The notion of Anthropocene ghosts also closely relates to David Farrier's concept of future fossils. Farrier writes, "In my search for future fossils, I took to the air, the oceans, and the rock, from the bubble of ice drawn from the heart of Antarctica to a tomb for radioactive waste deep beneath the Finnish bedrock" (22). Farrier stresses the significance of scouring for "landscapes and objects that will endure the longest and the changes they will undergo" and recognizing that seeking future fossils is also a "search for what will be lost" (22). The notions of Anthropocene ghosts and future fossils are particularly powerful in connection with Foerster's poetry. The characters and agents in the collection haunt the landscape and seascape, the nonhumans, especially, exist within their own temporalities, living long before and after humans. These are Mvskoke Anthropocene ghosts. Foerster examines the colonial culpability relevant to environmental destruction while paving a way for Mvskoke futures. Bright Raft in the Afterweather creates a productive Anthropocene intervention because her poetry imagines (or describes an already current) catastrophic present and/or future while conveying the relationship Mvskoke peoples have with the environment to begin to heal colonial human impact.
Old Woman and the Sea
Creation stories are imperative to all homelands (both physical and spiritual). The first poem of the collection "Old Woman and the Sea" relays a kind of creation narrative through the dialogue of three different agents: a woman figure named Hoktvlwv, the speaker of the poem, and the sea. A note at the end of the poem tells readers that "Hoktvlwv" is Mvskoke for elderly woman. Throughout the collection, Hoktvlwv often appears as a female spirit or figure of the coastline. Hoktvlwv may also be analyzed as a time traveling ancestor. Channette Romero theorizes the use of spiritual temporalities, especially as they are utilized in literature written by women of color. Her concept of "spirit time" seems relevant in understanding who Hoktvlwv is in Foerster's poetry. Spirit time "describes a temporality where spirit beings and ancestors literally reinsert themselves into the present" and "this temporality shows how all times are connected, how the past always touches the present through the existence and embodiment of spirits" (57). Hoktvlwv appears in order to help create futures while also embodying the past and Mvskoke traditions in the collection. The reference to Hoktvlwv as an "old woman" in the title also supports the analysis that she is an ancestor or spirit with powerful traditional knowledge.
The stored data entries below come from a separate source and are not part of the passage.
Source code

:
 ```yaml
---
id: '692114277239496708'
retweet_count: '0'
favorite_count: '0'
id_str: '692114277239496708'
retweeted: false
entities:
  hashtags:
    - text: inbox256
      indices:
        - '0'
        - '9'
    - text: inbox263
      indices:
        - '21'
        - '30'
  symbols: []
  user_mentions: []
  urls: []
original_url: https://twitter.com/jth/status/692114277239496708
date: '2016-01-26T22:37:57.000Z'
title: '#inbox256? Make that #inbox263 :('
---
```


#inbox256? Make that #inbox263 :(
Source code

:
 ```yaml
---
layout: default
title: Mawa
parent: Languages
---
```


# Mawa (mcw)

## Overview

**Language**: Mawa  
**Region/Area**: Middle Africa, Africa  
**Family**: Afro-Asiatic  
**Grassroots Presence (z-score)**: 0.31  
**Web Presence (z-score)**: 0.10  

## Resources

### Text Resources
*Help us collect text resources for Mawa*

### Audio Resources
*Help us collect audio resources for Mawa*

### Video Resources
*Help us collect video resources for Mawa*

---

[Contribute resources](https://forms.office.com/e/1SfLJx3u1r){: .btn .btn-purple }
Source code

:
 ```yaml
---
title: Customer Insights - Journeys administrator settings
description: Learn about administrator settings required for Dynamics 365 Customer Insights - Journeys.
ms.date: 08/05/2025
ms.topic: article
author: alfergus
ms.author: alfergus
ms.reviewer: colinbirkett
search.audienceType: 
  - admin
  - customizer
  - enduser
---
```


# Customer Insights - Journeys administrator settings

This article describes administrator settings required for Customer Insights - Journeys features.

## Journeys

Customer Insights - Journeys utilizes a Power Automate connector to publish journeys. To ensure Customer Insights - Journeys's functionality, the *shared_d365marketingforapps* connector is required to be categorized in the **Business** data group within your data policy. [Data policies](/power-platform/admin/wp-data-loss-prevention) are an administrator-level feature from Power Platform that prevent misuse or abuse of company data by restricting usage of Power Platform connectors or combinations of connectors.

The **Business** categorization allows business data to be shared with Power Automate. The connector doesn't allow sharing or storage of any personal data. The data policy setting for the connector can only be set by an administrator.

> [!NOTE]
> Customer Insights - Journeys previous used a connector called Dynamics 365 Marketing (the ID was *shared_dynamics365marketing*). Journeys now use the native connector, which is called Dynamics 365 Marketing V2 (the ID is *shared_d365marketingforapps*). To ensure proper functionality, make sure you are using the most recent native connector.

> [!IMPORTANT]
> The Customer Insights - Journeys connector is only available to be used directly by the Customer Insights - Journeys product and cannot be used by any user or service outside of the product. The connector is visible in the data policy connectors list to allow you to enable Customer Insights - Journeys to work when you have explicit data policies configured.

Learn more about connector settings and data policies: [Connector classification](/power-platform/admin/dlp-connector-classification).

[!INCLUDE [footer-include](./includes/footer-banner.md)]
"A star, the sun, was born in the dark. / Salt leached from rocks. / The ocean rusted" the poem begins (1-3). The poem alternates between italicized stanzas and non-italicized stanzas, creating the distinction between Hoktvlwv's voice and the speaker's voice. The speaker and Hoktvlwv are "talking / at the shore beside the tin carcasses" (4-5). A new world beginning from a previous ending is implied from these lines through language like "rusted" and "carcasses," which suggest a kind of deterioration. The poem also states, "The continent drapes its burnt cape behind us" (9). The scorched mass of land and water creases and decays from slow violence.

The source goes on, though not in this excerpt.